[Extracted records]
⁂
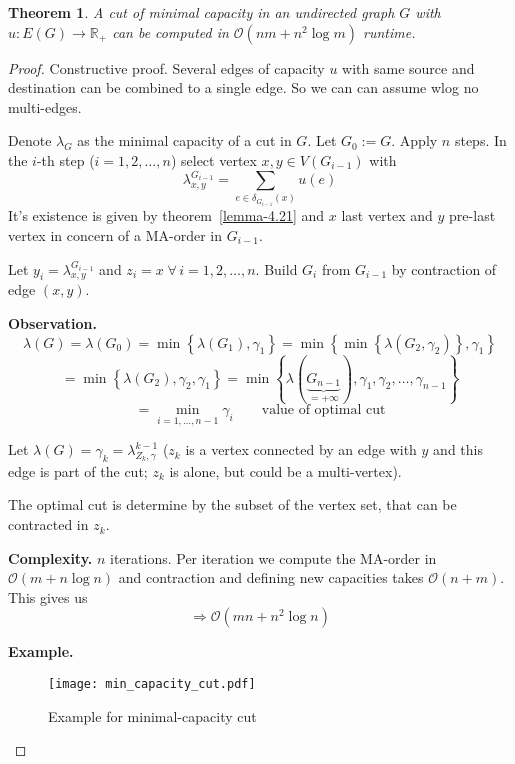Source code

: \documentclass{article}
\newtheorem{theorem}{Theorem}
\newcommand{\set}[1]{\left\{#1\right\}}
\newcommand{\fall}{\;\forall\,}
\begin{document}
\begin{theorem}\label{satz-4.22}
  A cut of minimal capacity in an undirected graph $G$ with $u: E(G) \rightarrow \mathbb{R}_+$ can be computed in $\mathcal{O}(nm + n^2 \log{m})$ runtime.
\end{theorem}

\begin{proof}
  Constructive proof.
  Several edges of capacity $u$ with same source and destination can be combined to a single edge.
  So we can can assume wlog no multi-edges.

  Denote $\lambda_G$ as the minimal capacity of a cut in $G$. Let $G_0 := G$. Apply $n$ steps.
  In the $i$-th step ($i = 1, 2, \ldots, n$) select vertex $x, y \in V(G_{i-1})$ with
  \[
    \lambda^{G_{i-1}}_{x,y} = \sum_{e \in \delta_{G_{i-1}}(x)} u(e)
  \]
  It's existence is given by theorem~\ref{lemma-4.21} and $x$ last vertex and $y$ pre-last vertex in concern of a MA-order in $G_{i-1}$.

  Let $y_i = \lambda^{G_{i-1}}_{x,y}$ and $z_i = x \fall i = 1, 2, \ldots, n$.
  Build $G_i$ from $G_{i-1}$ by contraction of edge $(x, y)$.

  \textbf{Observation.}
    \[
      \lambda(G) = \lambda(G_0) = \min{\set{\lambda(G_1), \gamma_1}}
        = \min{\set{\min{\set{\lambda(G_2, \gamma_2)}, \gamma_1}}}
    \] \[
        = \min{\set{\lambda(G_2), \gamma_2, \gamma_1}}
        = \min{\set{\lambda(\underbrace{G_{n-1}}_{=+\infty}), \gamma_1, \gamma_2, \ldots, \gamma_{n-1}}}
    \] \[
        = \min_{i=1,\ldots,n-1} \gamma_i \qquad \text{value of optimal cut}
    \]
    
    Let $\lambda(G) = \gamma_k = \lambda_{Z_k, \gamma}^{k-1}$ ($z_k$ is a vertex connected by an edge with $y$ and this edge is part of the cut; $z_k$ is alone, but could be a multi-vertex).

    The optimal cut is determine by the subset of the vertex set, that can be contracted in $z_k$.

  \textbf{Complexity.}
    $n$ iterations. Per iteration we compute the MA-order in $\mathcal{O}(m + n \log{n})$ and contraction and defining new capacities takes $\mathcal{O}(n+m)$. This gives us
    \[ \Rightarrow \mathcal{O}(mn + n^2 \log{n}) \]

  \textbf{Example.}

  \begin{figure}[h]
    \begin{center}
      \texttt{[image: min\_capacity\_cut.pdf]}
      \caption{Example for minimal-capacity cut}
    \end{center}
  \end{figure}


\end{proof}
\end{document}
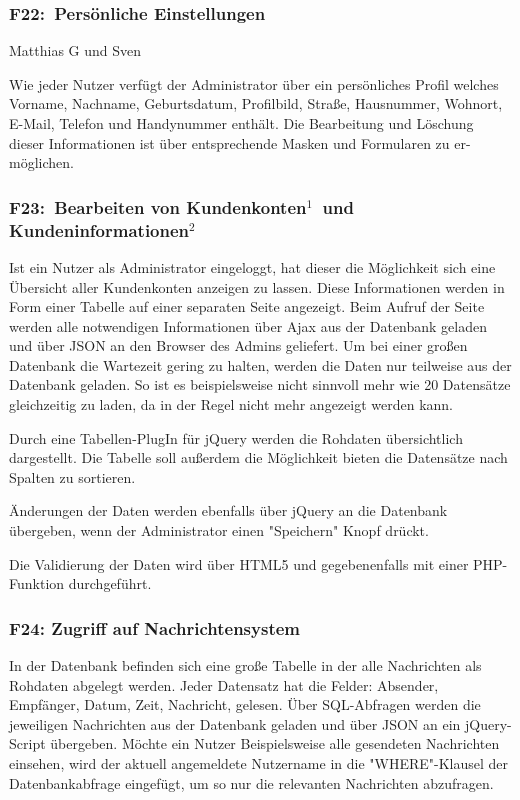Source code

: \documentclass[10pt,a4paper]{scrartcl}
\begin{document}
\subsubsection*{F22: Persönliche Einstellungen}

Matthias G und Sven

Wie jeder Nutzer verfügt der Administrator über ein persönliches Profil welches Vorname, Nachname, Geburtsdatum, Profilbild, Straße, Hausnummer, Wohnort, E-Mail, Telefon und Handynummer enthält. Die Bearbeitung und Löschung dieser Informationen ist über entsprechende Masken und Formularen zu er-möglichen.

\subsubsection*{F23: Bearbeiten von Kundenkonten$^1$ und Kundeninformationen$^2$}

Ist ein Nutzer als Administrator eingeloggt, hat dieser die Möglichkeit sich eine Übersicht
aller Kundenkonten anzeigen zu lassen. Diese Informationen werden in Form einer Tabelle auf 
einer separaten Seite angezeigt. Beim Aufruf der Seite werden alle notwendigen Informationen 
über Ajax aus der Datenbank geladen und über JSON an den Browser des Admins geliefert. Um
bei einer großen Datenbank die Wartezeit gering zu halten, werden die Daten nur teilweise
aus der Datenbank geladen. So ist es beispielsweise nicht sinnvoll mehr wie 20 Datensätze 
gleichzeitig zu laden, da in der Regel nicht mehr angezeigt werden kann.

Durch eine Tabellen-PlugIn für jQuery werden die Rohdaten übersichtlich dargestellt.
Die Tabelle soll außerdem die Möglichkeit bieten die Datensätze nach Spalten zu sortieren.

Änderungen der Daten werden ebenfalls über jQuery an die Datenbank übergeben, wenn der Administrator
einen "Speichern" Knopf drückt.

Die Validierung der Daten wird über HTML5 und gegebenenfalls mit einer PHP-Funktion durchgeführt.

\subsubsection*{F24: Zugriff auf Nachrichtensystem}

In der Datenbank befinden sich eine große Tabelle in der alle Nachrichten als Rohdaten abgelegt werden.
Jeder Datensatz hat die Felder: Absender, Empfänger, Datum, Zeit, Nachricht, gelesen.
Über SQL-Abfragen werden die jeweiligen Nachrichten aus der Datenbank geladen und über JSON an ein
jQuery-Script übergeben. Möchte ein Nutzer Beispielsweise alle gesendeten Nachrichten einsehen, wird
der aktuell angemeldete Nutzername in die "WHERE"-Klausel der Datenbankabfrage eingefügt, um so nur 
die relevanten Nachrichten abzufragen.
\end{document}
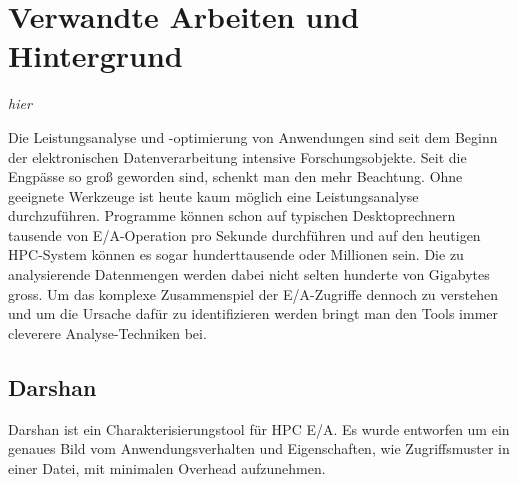 

\newpage

\section{Verwandte Arbeiten und Hintergrund}
\textit{hier}




Die Leistungsanalyse und -optimierung von Anwendungen sind seit dem Beginn der elektronischen Datenverarbeitung intensive Forschungsobjekte. 
Seit die Engpässe  so groß geworden sind, schenkt man den mehr Beachtung. 
Ohne geeignete Werkzeuge ist heute kaum möglich eine Leistungsanalyse durchzuführen. 
Programme können schon auf typischen Desktoprechnern tausende von E/A-Operation pro Sekunde durchführen und auf den heutigen HPC-System können es sogar hunderttausende oder Millionen sein. 
Die zu analysierende Datenmengen werden dabei nicht selten hunderte von Gigabytes gross. 
Um das komplexe Zusammenspiel der E/A-Zugriffe dennoch zu verstehen und um die Ursache dafür zu identifizieren werden bringt man den Tools immer cleverere Analyse-Techniken bei.


\subsection{Darshan}
Darshan ist ein Charakterisierungstool für HPC E/A.
Es wurde entworfen um ein genaues Bild vom Anwendungsverhalten und Eigenschaften, wie Zugriffsmuster in einer Datei, mit minimalen  Overhead aufzunehmen.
⁂
Exercise brief →
Your task is to repeat the records exactly. Images do not belong in the copy.

Solution to this exercise →
Source code

: \documentclass{article}
\newtheorem{theorem}{Theorem}
\newcommand{\set}[1]{\left\{#1\right\}}
\newcommand{\fall}{\;\forall\,}
\begin{document}
\begin{theorem}\label{satz-4.22}
  A cut of minimal capacity in an undirected graph $G$ with $u: E(G) \rightarrow \mathbb{R}_+$ can be computed in $\mathcal{O}(nm + n^2 \log{m})$ runtime.
\end{theorem}

\begin{proof}
  Constructive proof.
  Several edges of capacity $u$ with same source and destination can be combined to a single edge.
  So we can can assume wlog no multi-edges.

  Denote $\lambda_G$ as the minimal capacity of a cut in $G$. Let $G_0 := G$. Apply $n$ steps.
  In the $i$-th step ($i = 1, 2, \ldots, n$) select vertex $x, y \in V(G_{i-1})$ with
  \[
    \lambda^{G_{i-1}}_{x,y} = \sum_{e \in \delta_{G_{i-1}}(x)} u(e)
  \]
  It's existence is given by theorem~\ref{lemma-4.21} and $x$ last vertex and $y$ pre-last vertex in concern of a MA-order in $G_{i-1}$.

  Let $y_i = \lambda^{G_{i-1}}_{x,y}$ and $z_i = x \fall i = 1, 2, \ldots, n$.
  Build $G_i$ from $G_{i-1}$ by contraction of edge $(x, y)$.

  \textbf{Observation.}
    \[
      \lambda(G) = \lambda(G_0) = \min{\set{\lambda(G_1), \gamma_1}}
        = \min{\set{\min{\set{\lambda(G_2, \gamma_2)}, \gamma_1}}}
    \] \[
        = \min{\set{\lambda(G_2), \gamma_2, \gamma_1}}
        = \min{\set{\lambda(\underbrace{G_{n-1}}_{=+\infty}), \gamma_1, \gamma_2, \ldots, \gamma_{n-1}}}
    \] \[
        = \min_{i=1,\ldots,n-1} \gamma_i \qquad \text{value of optimal cut}
    \]
    
    Let $\lambda(G) = \gamma_k = \lambda_{Z_k, \gamma}^{k-1}$ ($z_k$ is a vertex connected by an edge with $y$ and this edge is part of the cut; $z_k$ is alone, but could be a multi-vertex).

    The optimal cut is determine by the subset of the vertex set, that can be contracted in $z_k$.

  \textbf{Complexity.}
    $n$ iterations. Per iteration we compute the MA-order in $\mathcal{O}(m + n \log{n})$ and contraction and defining new capacities takes $\mathcal{O}(n+m)$. This gives us
    \[ \Rightarrow \mathcal{O}(mn + n^2 \log{n}) \]

  \textbf{Example.}

  \begin{figure}[h]
    \begin{center}
      \texttt{[image: min\_capacity\_cut.pdf]}
      \caption{Example for minimal-capacity cut}
    \end{center}
  \end{figure}


\end{proof}
\end{document}
Source code

: \documentclass[10pt,a4paper]{scrartcl}
\begin{document}
\subsubsection*{F22: Persönliche Einstellungen}

Matthias G und Sven

Wie jeder Nutzer verfügt der Administrator über ein persönliches Profil welches Vorname, Nachname, Geburtsdatum, Profilbild, Straße, Hausnummer, Wohnort, E-Mail, Telefon und Handynummer enthält. Die Bearbeitung und Löschung dieser Informationen ist über entsprechende Masken und Formularen zu er-möglichen.

\subsubsection*{F23: Bearbeiten von Kundenkonten$^1$ und Kundeninformationen$^2$}

Ist ein Nutzer als Administrator eingeloggt, hat dieser die Möglichkeit sich eine Übersicht
aller Kundenkonten anzeigen zu lassen. Diese Informationen werden in Form einer Tabelle auf 
einer separaten Seite angezeigt. Beim Aufruf der Seite werden alle notwendigen Informationen 
über Ajax aus der Datenbank geladen und über JSON an den Browser des Admins geliefert. Um
bei einer großen Datenbank die Wartezeit gering zu halten, werden die Daten nur teilweise
aus der Datenbank geladen. So ist es beispielsweise nicht sinnvoll mehr wie 20 Datensätze 
gleichzeitig zu laden, da in der Regel nicht mehr angezeigt werden kann.

Durch eine Tabellen-PlugIn für jQuery werden die Rohdaten übersichtlich dargestellt.
Die Tabelle soll außerdem die Möglichkeit bieten die Datensätze nach Spalten zu sortieren.

Änderungen der Daten werden ebenfalls über jQuery an die Datenbank übergeben, wenn der Administrator
einen "Speichern" Knopf drückt.

Die Validierung der Daten wird über HTML5 und gegebenenfalls mit einer PHP-Funktion durchgeführt.

\subsubsection*{F24: Zugriff auf Nachrichtensystem}

In der Datenbank befinden sich eine große Tabelle in der alle Nachrichten als Rohdaten abgelegt werden.
Jeder Datensatz hat die Felder: Absender, Empfänger, Datum, Zeit, Nachricht, gelesen.
Über SQL-Abfragen werden die jeweiligen Nachrichten aus der Datenbank geladen und über JSON an ein
jQuery-Script übergeben. Möchte ein Nutzer Beispielsweise alle gesendeten Nachrichten einsehen, wird
der aktuell angemeldete Nutzername in die "WHERE"-Klausel der Datenbankabfrage eingefügt, um so nur 
die relevanten Nachrichten abzufragen.
\end{document}

\newpage

\section{Verwandte Arbeiten und Hintergrund}
\textit{hier}




Die Leistungsanalyse und -optimierung von Anwendungen sind seit dem Beginn der elektronischen Datenverarbeitung intensive Forschungsobjekte. 
Seit die Engpässe  so groß geworden sind, schenkt man den mehr Beachtung. 
Ohne geeignete Werkzeuge ist heute kaum möglich eine Leistungsanalyse durchzuführen. 
Programme können schon auf typischen Desktoprechnern tausende von E/A-Operation pro Sekunde durchführen und auf den heutigen HPC-System können es sogar hunderttausende oder Millionen sein. 
Die zu analysierende Datenmengen werden dabei nicht selten hunderte von Gigabytes gross. 
Um das komplexe Zusammenspiel der E/A-Zugriffe dennoch zu verstehen und um die Ursache dafür zu identifizieren werden bringt man den Tools immer cleverere Analyse-Techniken bei.


\subsection{Darshan}
Darshan ist ein Charakterisierungstool für HPC E/A.
Es wurde entworfen um ein genaues Bild vom Anwendungsverhalten und Eigenschaften, wie Zugriffsmuster in einer Datei, mit minimalen  Overhead aufzunehmen.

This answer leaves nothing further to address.